Papo com meu travesseiro: sobre dança e caligrafia

Antes de dormir, costumo estabelecer uma relação, já rotineira por sinal, de diálogo com o meu travesseiro. Toda noite, assuntos amorosos, profissionais, acadêmicos, ou de qualquer outra ordem são debatidos aos sussurros, para não incomodar as paredes, janela e outros objetos de meu quarto. Bom conselheiro, aliás, é meu travesseiro. Já me ajudou a me livrar de cada uma...

Foi em uma dessas conversas aparentemente banais, que cheguei, ou melhor, chegamos a uma pertinente conclusão: no fatídico dia da distribuição dos dons, eu passei longe (leia-se muito longe) de duas filas, a da dança e a da caligrafia.

Verdade! Não sei dançar, nunca soube. Minhas pernas são desobedientes, meu quadril é rijo feito uma rocha e meu ritmo segue um compasso próprio, aquém do que exige a música. Até gostaria de aproveitar esse momento de revelação, para pedir desculpas às garotas que pisoteei em algumas tentativas importunas de simular o que seria uma dança. Perdões. Mil perdões. Não foi por mal.

Confesso que não conseguir realizar um “dois pra lá, dois pra cá”, o ritmo mais primitivo que existe, às vezes me incomoda, até porque sei que minha Marília (que nada tem a ver com a de Dirceu) gosta destas danças.

Mas tudo bem, não é nada pra se desesperar. Há outras maneiras de compensar minha arritmia, e sinceramente (que não me levem a mal os dançarinos e adeptos dessa prática), acredito que dançar é uma maneira bem estranha do ser humano se expressar.

Já no que diz respeito à caligrafia, o problema é bem mais grave.

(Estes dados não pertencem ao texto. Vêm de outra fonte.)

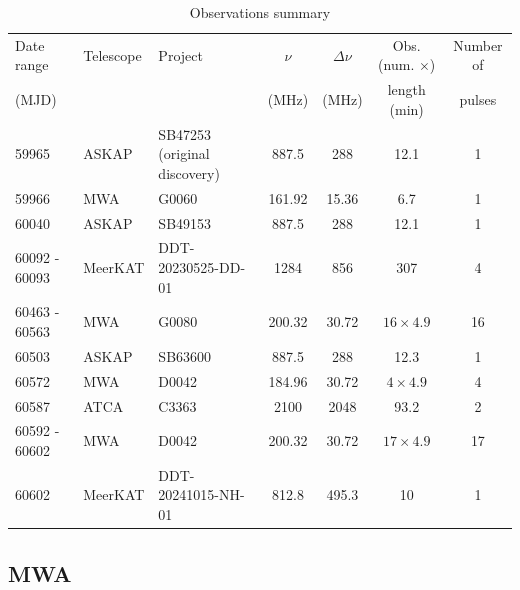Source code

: \documentclass[fleqn,usenatbib]{mnras}
\begin{document}
\begin{table}
  \centering
  \caption{Observations summary}
  \label{tbl:obs}
  \begin{tabular}{lllcccc}
    \hline
    Date range & Telescope & Project & $\nu$ & $\Delta\nu$ & Obs. (num. $\times$) & Number of \\ 
    (MJD) & & & (MHz) & (MHz) & length (min) & pulses \\
    \hline 
    59965 & ASKAP & SB47253 (original discovery) & 887.5 & 288 & 12.1 & 1 \\
    59966 & MWA & G0060 & 161.92 & 15.36 & 6.7 & 1 \\
    60040  & ASKAP & SB49153 & 887.5 & 288 & 12.1 & 1 \\
    60092 - 60093 & MeerKAT & DDT-20230525-DD-01 & 1284 & 856 & 307 & 4 \\
    60463 - 60563 & MWA & G0080 & 200.32 & 30.72 & $16 \times 4.9$ & 16 \\
    60503 & ASKAP & SB63600 & 887.5 & 288 & 12.3 & 1 \\
    60572 & MWA & D0042 & 184.96 & 30.72 & $4 \times 4.9$ & 4 \\
    60587 & ATCA & C3363 & 2100 & 2048 & 93.2 & 2 \\
    60592 - 60602 & MWA & D0042 & 200.32 & 30.72 & $17 \times 4.9$ & 17 \\
    60602 & MeerKAT & DDT-20241015-NH-01 & 812.8 & 495.3 & 10 & 1 \\
    \hline
  \end{tabular}
\end{table}

\subsection{MWA} \label{sec:mwa}
\end{document}
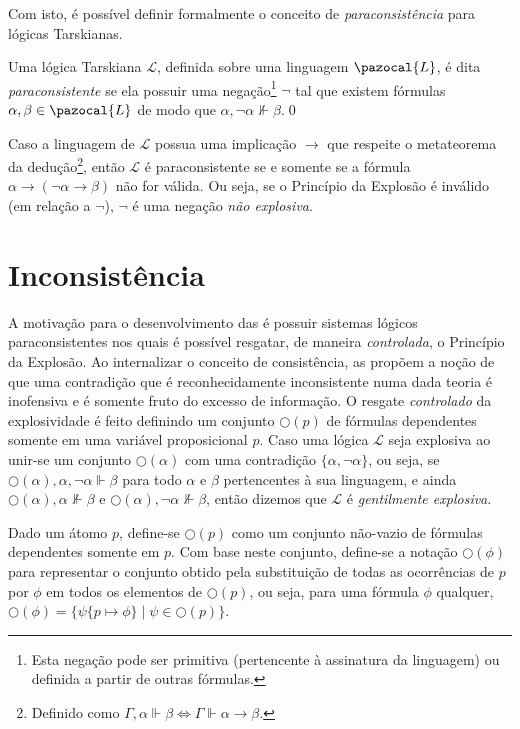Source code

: \begin{definicao}
    Com isto, é possível definir formalmente o conceito de \textit{paraconsistência} para lógicas Tarskianas.

    \begin{definicao}
        \label{def:tarskiana_paracons}
        Uma lógica Tarskiana $\mathcal{L}$, definida sobre uma linguagem $\pazocal{L}$, é dita \textit{paraconsistente} se ela possuir uma negação\footnote{Esta negação pode ser primitiva (pertencente à assinatura da linguagem) ou definida a partir de outras fórmulas.} $\neg$ tal que existem fórmulas $\alpha, \beta \in \pazocal{L}$ de modo que $\alpha, \neg \alpha \nVdash \beta$.\qed{}
    \end{definicao}

    Caso a linguagem de $\mathcal{L}$ possua uma implicação $\rightarrow$ que respeite o metateorema da dedução\footnote{Definido como $\Gamma, \alpha \Vdash \beta \Longleftrightarrow  \Gamma\Vdash \alpha \rightarrow \beta$.}, então $\mathcal{L}$ é paraconsistente se e somente se a fórmula $\alpha \rightarrow (\neg \alpha \rightarrow \beta)$ não for válida. Ou seja, se o Princípio da Explosão é inválido (em relação a $\neg$), $\neg$ é uma negação \textit{não explosiva}.

\section{Inconsistência}
\label{sec:incons}
    A motivação para o desenvolvimento das \lfis{} é possuir sistemas lógicos paraconsistentes nos quais é possível resgatar, de maneira \textit{controlada}, o Princípio da Explosão. Ao internalizar o conceito de consistência, as \lfis{} propõem a noção de que uma contradição que é reconhecidamente inconsistente numa dada teoria é inofensiva e é somente fruto do excesso de informação. O resgate \textit{controlado} da explosividade é feito definindo um conjunto $\bigcirc(p)$ de fórmulas dependentes somente em uma variável proposicional $p$. Caso uma lógica $\mathcal{L}$ seja explosiva ao unir-se um conjunto $\bigcirc(\alpha)$ com uma contradição $\{\alpha, \neg \alpha\}$, ou seja, se $\bigcirc(\alpha), \alpha, \neg \alpha \Vdash \beta$ para todo $\alpha$ e $\beta$ pertencentes à sua linguagem, e ainda $\bigcirc(\alpha), \alpha \nVdash \beta$ e $\bigcirc(\alpha), \neg \alpha \nVdash \beta$, então dizemos que $\mathcal{L}$ é \textit{gentilmente explosiva}.

    \begin{notacao}
        Dado um átomo $p$, define-se $\bigcirc(p)$ como um conjunto não-vazio de fórmulas dependentes somente em $p$. Com base neste conjunto, define-se a notação $\bigcirc(\phi)$ para representar o conjunto obtido pela substituição de todas as ocorrências de $p$ por $\phi$ em todos os elementos de $\bigcirc(p)$, ou seja, para uma fórmula $\phi$ qualquer, $\bigcirc(\phi) = \{\psi\{p \mapsto \phi\} \; | \; \psi \in \bigcirc(p)\}$.
    \end{notacao}



\end{definicao}
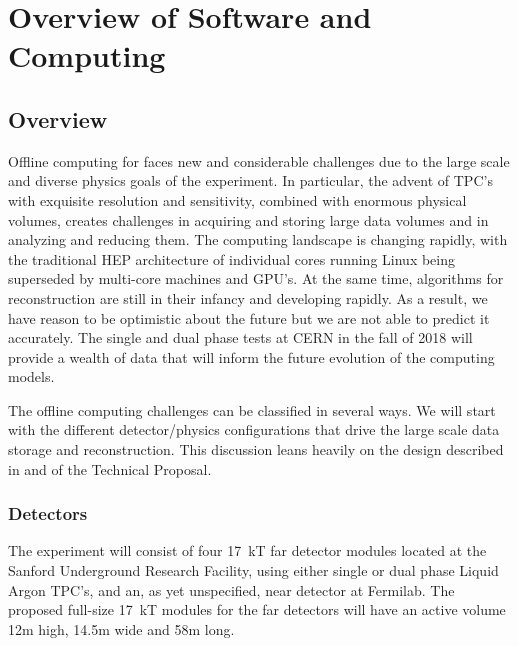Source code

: %
\chapter{Overview of Software and Computing }


\section{Overview}

Offline computing for   faces new and considerable challenges due to the large scale and diverse physics goals of the experiment.  In particular, the advent of  TPC's with exquisite resolution and sensitivity, combined with enormous physical volumes, creates challenges in acquiring and storing large data volumes and in analyzing and reducing them.  The computing landscape is changing rapidly, with the traditional HEP architecture of individual cores running Linux being superseded by multi-core machines and GPU's. At the same time, algorithms for  reconstruction are still in their infancy and developing rapidly.  As a result, we have reason to be optimistic about the future but we are not able to predict it accurately.  The  single and dual phase tests at CERN in the fall of 2018 will provide a wealth of data that will inform the future evolution of  the  computing models.

The   offline computing challenges can be classified in several ways.  We will start with the different detector/physics configurations that drive the large scale data storage and reconstruction. 
This discussion leans heavily on the  design described in \voltitlespfd and \voltitledpfd  of the  Technical Proposal. 

\subsection{Detectors}

The  experiment will consist of four 17~kT far detector modules located at  the Sanford Underground Research Facility, using either single or dual phase Liquid Argon TPC's, and an, as yet unspecified, near detector at Fermilab.
The proposed  full-size 17~kT modules for the far detectors will  have an active volume 12m high, 14.5m wide and 58m long. 

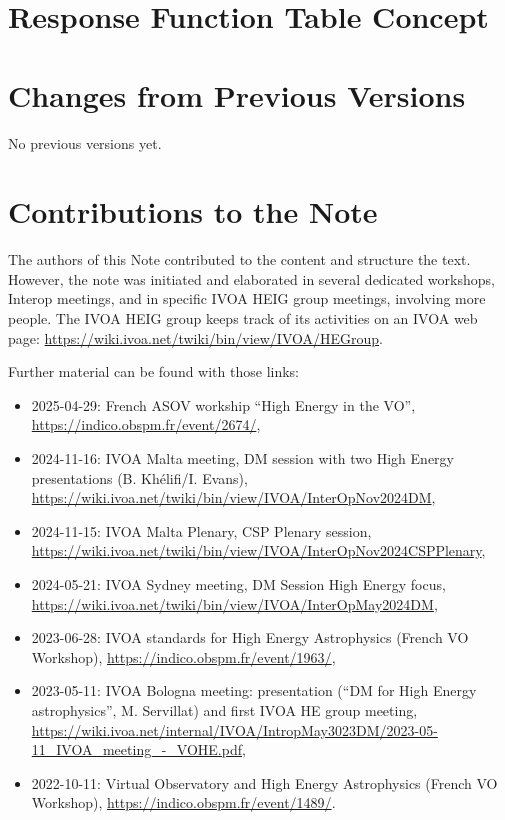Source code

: \documentclass[11pt,a4paper]{ivoa}
\begin{document}
\pagebreak
\section{Response Function Table Concept}\label{sec:accessoptionsappendix}




\pagebreak
\section{Changes from Previous Versions}

No previous versions yet.

\pagebreak
\section{Contributions to the Note}

The authors of this Note contributed to the content and structure the text. However, the note was initiated and elaborated in several dedicated workshops, Interop meetings, and in specific \gls{IVOA} \gls{HEIG} group meetings, involving more people. The \gls{IVOA} \gls{HEIG} group keeps track of its activities on an \gls{IVOA} web page: \url{https://wiki.ivoa.net/twiki/bin/view/IVOA/HEGroup}.

Further material can be found with those links:
\begin{itemize}
    \item 2025-04-29: French ASOV workship ``High Energy in the VO'', \url{https://indico.obspm.fr/event/2674/},
    \item 2024-11-16: IVOA Malta meeting, DM session with two High Energy presentations (B. Kh\'elifi/I. Evans), \url{https://wiki.ivoa.net/twiki/bin/view/IVOA/InterOpNov2024DM},
    \item 2024-11-15: IVOA Malta Plenary, CSP Plenary session, \url{https://wiki.ivoa.net/twiki/bin/view/IVOA/InterOpNov2024CSPPlenary},
    \item 2024-05-21: IVOA Sydney meeting, DM Session High Energy focus, \url{https://wiki.ivoa.net/twiki/bin/view/IVOA/InterOpMay2024DM},
    \item 2023-06-28: IVOA standards for High Energy Astrophysics (French VO Workshop), \url{https://indico.obspm.fr/event/1963/},
    \item 2023-05-11: IVOA Bologna meeting: presentation (``DM for High Energy astrophysics'', M. Servillat) and first IVOA HE group meeting, \url{https://wiki.ivoa.net/internal/IVOA/IntropMay3023DM/2023-05-11_IVOA_meeting_-_VOHE.pdf},
    \item 2022-10-11: Virtual Observatory and High Energy Astrophysics (French VO Workshop), \url{https://indico.obspm.fr/event/1489/}.
\end{itemize}

\end{document}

Devo estar sendo castigado e repreendido pelos meus punhos, pelas bobagens que tive escrevendo nos últimos tempos. Só pode ser. O fato é que a cada dia que passa, minha letra fica mais “garranchada”, epigráfica, indigna de qualquer elogio, seja ela escrita na forma cursiva, caixa-alta, ou caixa-baixa. O que me intriga, é que antes ela certamente era mais bonita, caprichada, pelo menos no início do caderno.

Escrevo tão horrendamente, e digo isso com um pesar que vocês nem imaginam, que minhas pobres letrinhas não passam de caricaturas do que seriam letras de verdade. Ainda bem, que nunca tive que conquistar nenhuma menina por causa delas. Sempre evitei as cartas...

Não sei se meus tendões e articulações responsáveis pelos manuscritos se atrofiaram devido ao vício e comodidade da digitação. Não sei. Mas é uma hipótese que não deve ser descartada. Fábio! Como é que um “R” pode parecer com um “S”, um “J” com um “I”, um “G” com um “J”, um “C” com um “A” e um “H” com nenhuma das 26 letras do nosso alfabeto?! Pergunto-me. Também me pergunta o travesseiro. Não faço a mínima idéia, respondo.

Sempre fui taxado de desorganizado e de descuidado, só por pedir emprestada uma caneta por dia. Ocorre que depois de algumas horas de uso, elas simplesmente desaparecem. Coitada da minha amiga Gisele... Foram tantas canetas surrupiadas... No entanto, em meio a essa filosofia apregoada em torno da minha capacidade de escrever símbolos não satisfatórios aos olhos e compreensão humanos, eu descobri o que acontece. Não, eu não perco as canetas. Elas é que fogem de mim, envergonhadas por serem tão maltratadas e terem suas tintas, aquilo que possuem de mais valioso, tão mal aproveitadas.

Sorte sua leitor, e também minha (mais minha do que sua), dispormos do advento computador, onde a “Times New Roman” se encarrega de traduzir de forma assimilável as bobagens crônicas que invento e insisto em reproduzir.

Mas enquanto minha letra não melhora, e tudo indica que não vai melhorar mesmo, prefiro acreditar no que dizem os filósofos: “é nas piores caligrafias, que estão os melhores conteúdos”, tudo bem, eu sei, nenhum filósofo disse isso. Mas poderiam ter dito vai.

Agora basta de discutir sobre o que não há remédio. Para desencargo de consciência, amanhã vou até a vendinha perto de onde trabalho e comprarei um lindo caderno de caligrafia, e se questionado o porquê pelo vendedor que julgo se chamar José, direi que é para minha irmã. Porém duas coisas já estão decididas. Primeira: não vou parar de escrever, mesmo que isso agrida aos olhos e os manuais da boa caligrafia. Segunda: só vou tentar dançar novamente quando for estritamente, indispensavelmente, surpreendentemente necessário e mesmo assim, por livre e espontânea pressão.

No mais é isso leitor. Agora, me dêem licença, tenho uma conversa a terminar...

E você meu travesseiro? Como foi o seu dia?